* **THE PROBLEM**
Taking the data below, please print only the lines from the line holding "and schemas |" to the line holding "making scaling decisions.", inclusive, with pictures omitted.

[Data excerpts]
Content starts

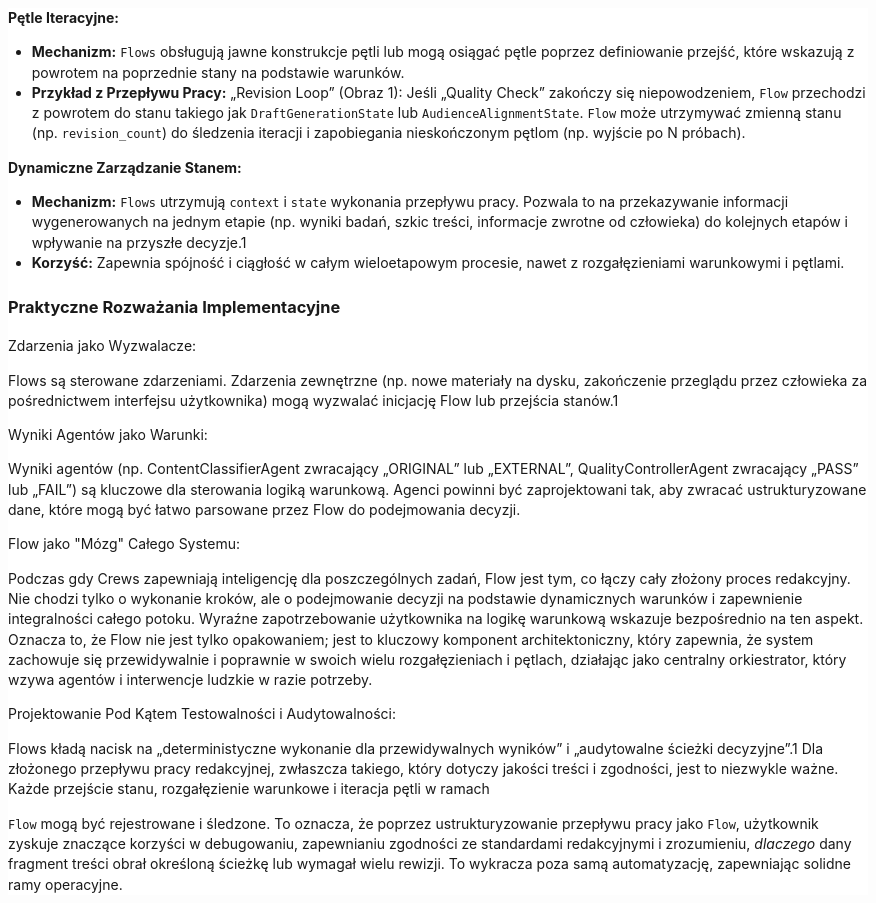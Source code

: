 **Pętle Iteracyjne:**

- **Mechanizm:** `Flows` obsługują jawne konstrukcje pętli lub mogą osiągać pętle poprzez definiowanie przejść, które wskazują z powrotem na poprzednie stany na podstawie warunków.
- **Przykład z Przepływu Pracy:** „Revision Loop” (Obraz 1): Jeśli „Quality Check” zakończy się niepowodzeniem, `Flow` przechodzi z powrotem do stanu takiego jak `DraftGenerationState` lub `AudienceAlignmentState`. `Flow` może utrzymywać zmienną stanu (np. `revision_count`) do śledzenia iteracji i zapobiegania nieskończonym pętlom (np. wyjście po N próbach).

**Dynamiczne Zarządzanie Stanem:**

- **Mechanizm:** `Flows` utrzymują `context` i `state` wykonania przepływu pracy. Pozwala to na przekazywanie informacji wygenerowanych na jednym etapie (np. wyniki badań, szkic treści, informacje zwrotne od człowieka) do kolejnych etapów i wpływanie na przyszłe decyzje.1
- **Korzyść:** Zapewnia spójność i ciągłość w całym wieloetapowym procesie, nawet z rozgałęzieniami warunkowymi i pętlami.



### Praktyczne Rozważania Implementacyjne



Zdarzenia jako Wyzwalacze:

Flows są sterowane zdarzeniami. Zdarzenia zewnętrzne (np. nowe materiały na dysku, zakończenie przeglądu przez człowieka za pośrednictwem interfejsu użytkownika) mogą wyzwalać inicjację Flow lub przejścia stanów.1

Wyniki Agentów jako Warunki:

Wyniki agentów (np. ContentClassifierAgent zwracający „ORIGINAL” lub „EXTERNAL”, QualityControllerAgent zwracający „PASS” lub „FAIL”) są kluczowe dla sterowania logiką warunkową. Agenci powinni być zaprojektowani tak, aby zwracać ustrukturyzowane dane, które mogą być łatwo parsowane przez Flow do podejmowania decyzji.

Flow jako "Mózg" Całego Systemu:

Podczas gdy Crews zapewniają inteligencję dla poszczególnych zadań, Flow jest tym, co łączy cały złożony proces redakcyjny. Nie chodzi tylko o wykonanie kroków, ale o podejmowanie decyzji na podstawie dynamicznych warunków i zapewnienie integralności całego potoku. Wyraźne zapotrzebowanie użytkownika na logikę warunkową wskazuje bezpośrednio na ten aspekt. Oznacza to, że Flow nie jest tylko opakowaniem; jest to kluczowy komponent architektoniczny, który zapewnia, że system zachowuje się przewidywalnie i poprawnie w swoich wielu rozgałęzieniach i pętlach, działając jako centralny orkiestrator, który wzywa agentów i interwencje ludzkie w razie potrzeby.

Projektowanie Pod Kątem Testowalności i Audytowalności:

Flows kładą nacisk na „deterministyczne wykonanie dla przewidywalnych wyników” i „audytowalne ścieżki decyzyjne”.1 Dla złożonego przepływu pracy redakcyjnej, zwłaszcza takiego, który dotyczy jakości treści i zgodności, jest to niezwykle ważne. Każde przejście stanu, rozgałęzienie warunkowe i iteracja pętli w ramach 

`Flow` mogą być rejestrowane i śledzone. To oznacza, że poprzez ustrukturyzowanie przepływu pracy jako `Flow`, użytkownik zyskuje znaczące korzyści w debugowaniu, zapewnianiu zgodności ze standardami redakcyjnymi i zrozumieniu, *dlaczego* dany fragment treści obrał określoną ścieżkę lub wymagał wielu rewizji. To wykracza poza samą automatyzację, zapewniając solidne ramy operacyjne.
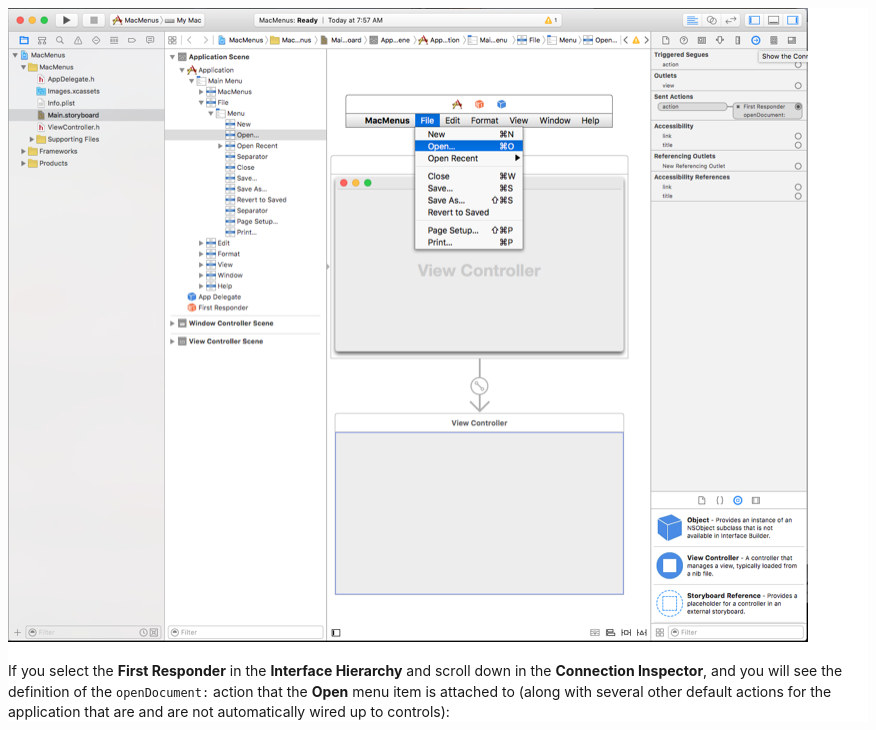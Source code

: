 [![Viewing the attached action](menu-images/defaultbar03.png "Viewing the attached action")](menu-images/defaultbar03-large.png#lightbox)

If you select the **First Responder** in the **Interface Hierarchy** and scroll down in the **Connection Inspector**, and you will see the definition of the `openDocument:` action that the **Open** menu item is attached to (along with several other default actions for the application that are and are not automatically wired up to controls):
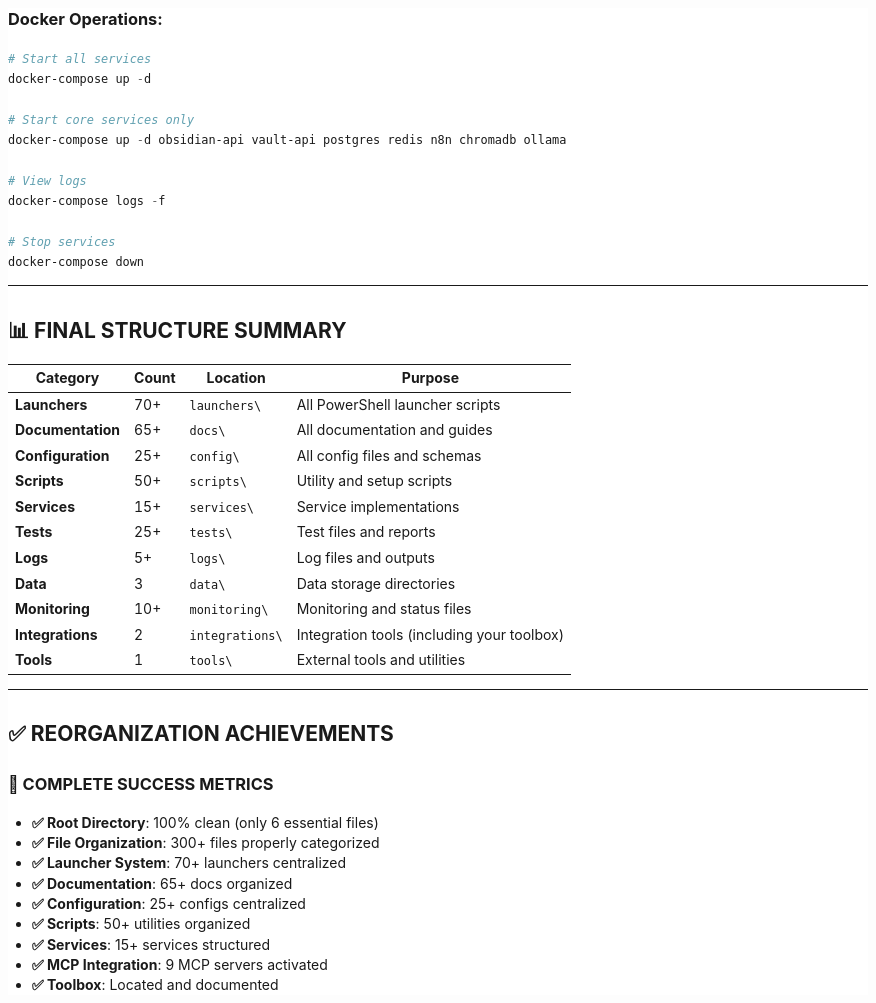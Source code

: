 ### **Docker Operations**:
```powershell
# Start all services
docker-compose up -d

# Start core services only
docker-compose up -d obsidian-api vault-api postgres redis n8n chromadb ollama

# View logs
docker-compose logs -f

# Stop services
docker-compose down
```

---

## 📊 **FINAL STRUCTURE SUMMARY**

| Category | Count | Location | Purpose |
|----------|-------|----------|---------|
| **Launchers** | 70+ | `launchers\` | All PowerShell launcher scripts |
| **Documentation** | 65+ | `docs\` | All documentation and guides |
| **Configuration** | 25+ | `config\` | All config files and schemas |
| **Scripts** | 50+ | `scripts\` | Utility and setup scripts |
| **Services** | 15+ | `services\` | Service implementations |
| **Tests** | 25+ | `tests\` | Test files and reports |
| **Logs** | 5+ | `logs\` | Log files and outputs |
| **Data** | 3 | `data\` | Data storage directories |
| **Monitoring** | 10+ | `monitoring\` | Monitoring and status files |
| **Integrations** | 2 | `integrations\` | Integration tools (including your toolbox) |
| **Tools** | 1 | `tools\` | External tools and utilities |

---

## ✅ **REORGANIZATION ACHIEVEMENTS**

### **🎉 COMPLETE SUCCESS METRICS**
- **✅ Root Directory**: 100% clean (only 6 essential files)
- **✅ File Organization**: 300+ files properly categorized
- **✅ Launcher System**: 70+ launchers centralized
- **✅ Documentation**: 65+ docs organized
- **✅ Configuration**: 25+ configs centralized
- **✅ Scripts**: 50+ utilities organized
- **✅ Services**: 15+ services structured
- **✅ MCP Integration**: 9 MCP servers activated
- **✅ Toolbox**: Located and documented
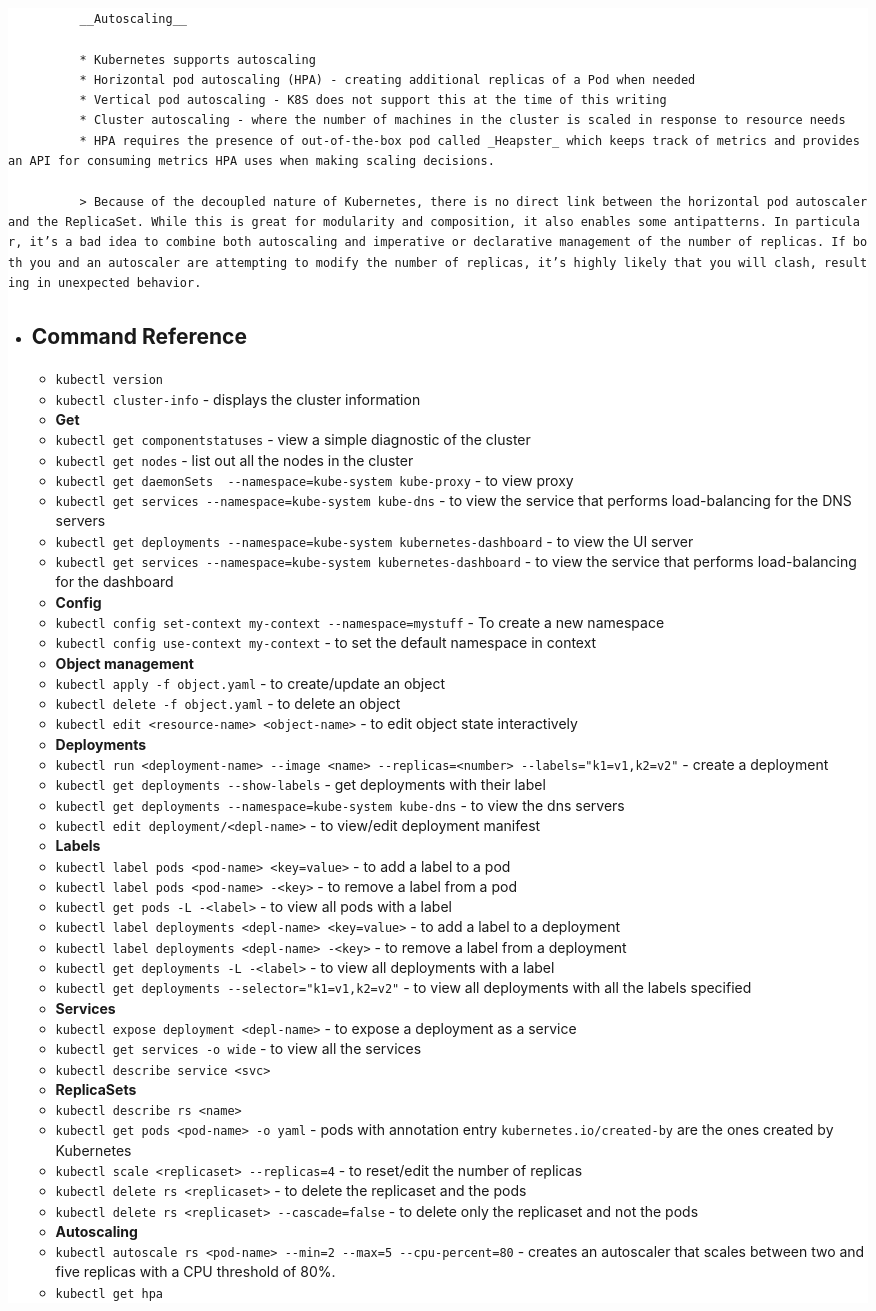 			  __Autoscaling__
			  
			  * Kubernetes supports autoscaling
			  * Horizontal pod autoscaling (HPA) - creating additional replicas of a Pod when needed
			  * Vertical pod autoscaling - K8S does not support this at the time of this writing
			  * Cluster autoscaling - where the number of machines in the cluster is scaled in response to resource needs
			  * HPA requires the presence of out-of-the-box pod called _Heapster_ which keeps track of metrics and provides an API for consuming metrics HPA uses when making scaling decisions.
			  
			  > Because of the decoupled nature of Kubernetes, there is no direct link between the horizontal pod autoscaler and the ReplicaSet. While this is great for modularity and composition, it also enables some antipatterns. In particular, it’s a bad idea to combine both autoscaling and imperative or declarative management of the number of replicas. If both you and an autoscaler are attempting to modify the number of replicas, it’s highly likely that you will clash, resulting in unexpected behavior.
- ## Command Reference
  
  * `kubectl version`
  * `kubectl cluster-info` - displays the cluster information
  * __Get__
  * `kubectl get componentstatuses` - view a simple diagnostic of the cluster
  * `kubectl get nodes` - list out all the nodes in the cluster
  * `kubectl get daemonSets  --namespace=kube-system kube-proxy` - to view proxy
  * `kubectl get services --namespace=kube-system kube-dns` - to view the service that performs load-balancing for the DNS servers
  * `kubectl get deployments --namespace=kube-system kubernetes-dashboard` - to view the UI server
  * `kubectl get services --namespace=kube-system kubernetes-dashboard` - to view the service that performs load-balancing for the dashboard
  * __Config__
  * `kubectl config set-context my-context --namespace=mystuff` - To create a new namespace
  * `kubectl config use-context my-context` - to set the default namespace in context
  * __Object management__
  * `kubectl apply -f object.yaml` - to create/update an object
  * `kubectl delete -f object.yaml` - to delete an object
  * `kubectl edit <resource-name> <object-name>` - to edit object state interactively
  * __Deployments__
  * `kubectl run <deployment-name> --image <name> --replicas=<number> --labels="k1=v1,k2=v2"` - create a deployment
  * `kubectl get deployments --show-labels` - get deployments with their label
  * `kubectl get deployments --namespace=kube-system kube-dns` - to view the dns servers
  * `kubectl edit deployment/<depl-name>` - to view/edit deployment manifest
  * __Labels__
  * `kubectl label pods <pod-name> <key=value>` - to add a label to a pod
  * `kubectl label pods <pod-name> -<key>` - to remove a label from a pod
  * `kubectl get pods -L -<label>` - to view all pods with a label
  * `kubectl label deployments <depl-name> <key=value>` - to add a label to a deployment
  * `kubectl label deployments <depl-name> -<key>` - to remove a label from a deployment
  * `kubectl get deployments -L -<label>` - to view all deployments with a label
  * `kubectl get deployments --selector="k1=v1,k2=v2"` - to view all deployments with all the labels specified
  * __Services__
  * `kubectl expose deployment <depl-name>` - to expose a deployment as a service
  * `kubectl get services -o wide` - to view all the services
  * `kubectl describe service <svc>`
  * __ReplicaSets__
  * `kubectl describe rs <name>`
  * `kubectl get pods <pod-name> -o yaml` - pods with annotation entry `kubernetes.io/created-by` are the ones created by Kubernetes
  * `kubectl scale <replicaset> --replicas=4` - to reset/edit the number of replicas
  * `kubectl delete rs <replicaset>` - to delete the replicaset and the pods
  * `kubectl delete rs <replicaset> --cascade=false` - to delete only the replicaset and not the pods
  * __Autoscaling__
  * `kubectl autoscale rs <pod-name> --min=2 --max=5 --cpu-percent=80` - creates an autoscaler that scales between two and five replicas with a CPU threshold of 80%.
  * `kubectl get hpa` 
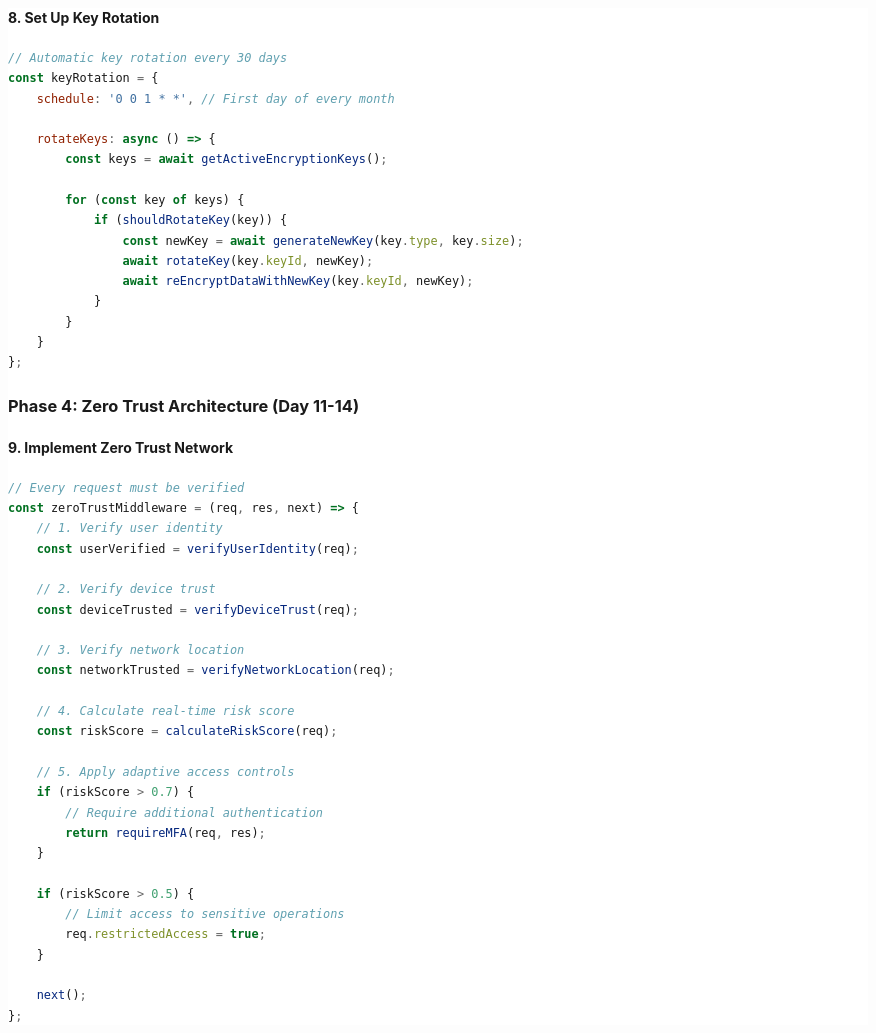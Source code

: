 #### **8. Set Up Key Rotation**
```javascript
// Automatic key rotation every 30 days
const keyRotation = {
    schedule: '0 0 1 * *', // First day of every month
    
    rotateKeys: async () => {
        const keys = await getActiveEncryptionKeys();
        
        for (const key of keys) {
            if (shouldRotateKey(key)) {
                const newKey = await generateNewKey(key.type, key.size);
                await rotateKey(key.keyId, newKey);
                await reEncryptDataWithNewKey(key.keyId, newKey);
            }
        }
    }
};
```

### **Phase 4: Zero Trust Architecture (Day 11-14)**

#### **9. Implement Zero Trust Network**
```javascript
// Every request must be verified
const zeroTrustMiddleware = (req, res, next) => {
    // 1. Verify user identity
    const userVerified = verifyUserIdentity(req);
    
    // 2. Verify device trust
    const deviceTrusted = verifyDeviceTrust(req);
    
    // 3. Verify network location
    const networkTrusted = verifyNetworkLocation(req);
    
    // 4. Calculate real-time risk score
    const riskScore = calculateRiskScore(req);
    
    // 5. Apply adaptive access controls
    if (riskScore > 0.7) {
        // Require additional authentication
        return requireMFA(req, res);
    }
    
    if (riskScore > 0.5) {
        // Limit access to sensitive operations
        req.restrictedAccess = true;
    }
    
    next();
};
```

Content ends

* **RESULT FOR THIS TASK**
| **Configuration** | 25+ | `config\` | All config files and schemas |
| **Scripts** | 50+ | `scripts\` | Utility and setup scripts |
| **Services** | 15+ | `services\` | Service implementations |
| **Tests** | 25+ | `tests\` | Test files and reports |
| **Logs** | 5+ | `logs\` | Log files and outputs |
| **Data** | 3 | `data\` | Data storage directories |
| **Monitoring** | 10+ | `monitoring\` | Monitoring and status files |
| **Integrations** | 2 | `integrations\` | Integration tools (including your toolbox) |
| **Tools** | 1 | `tools\` | External tools and utilities |

---

## ✅ **REORGANIZATION ACHIEVEMENTS**

### **🎉 COMPLETE SUCCESS METRICS**
- **✅ Root Directory**: 100% clean (only 6 essential files)
- **✅ File Organization**: 300+ files properly categorized
- **✅ Launcher System**: 70+ launchers centralized
- **✅ Documentation**: 65+ docs organized
- **✅ Configuration**: 25+ configs centralized
- **✅ Scripts**: 50+ utilities organized
- **✅ Services**: 15+ services structured
- **✅ MCP Integration**: 9 MCP servers activated
- **✅ Toolbox**: Located and documented
 			  __Autoscaling__
			  
			  * Kubernetes supports autoscaling
			  * Horizontal pod autoscaling (HPA) - creating additional replicas of a Pod when needed
			  * Vertical pod autoscaling - K8S does not support this at the time of this writing
			  * Cluster autoscaling - where the number of machines in the cluster is scaled in response to resource needs
			  * HPA requires the presence of out-of-the-box pod called _Heapster_ which keeps track of metrics and provides an API for consuming metrics HPA uses when making scaling decisions.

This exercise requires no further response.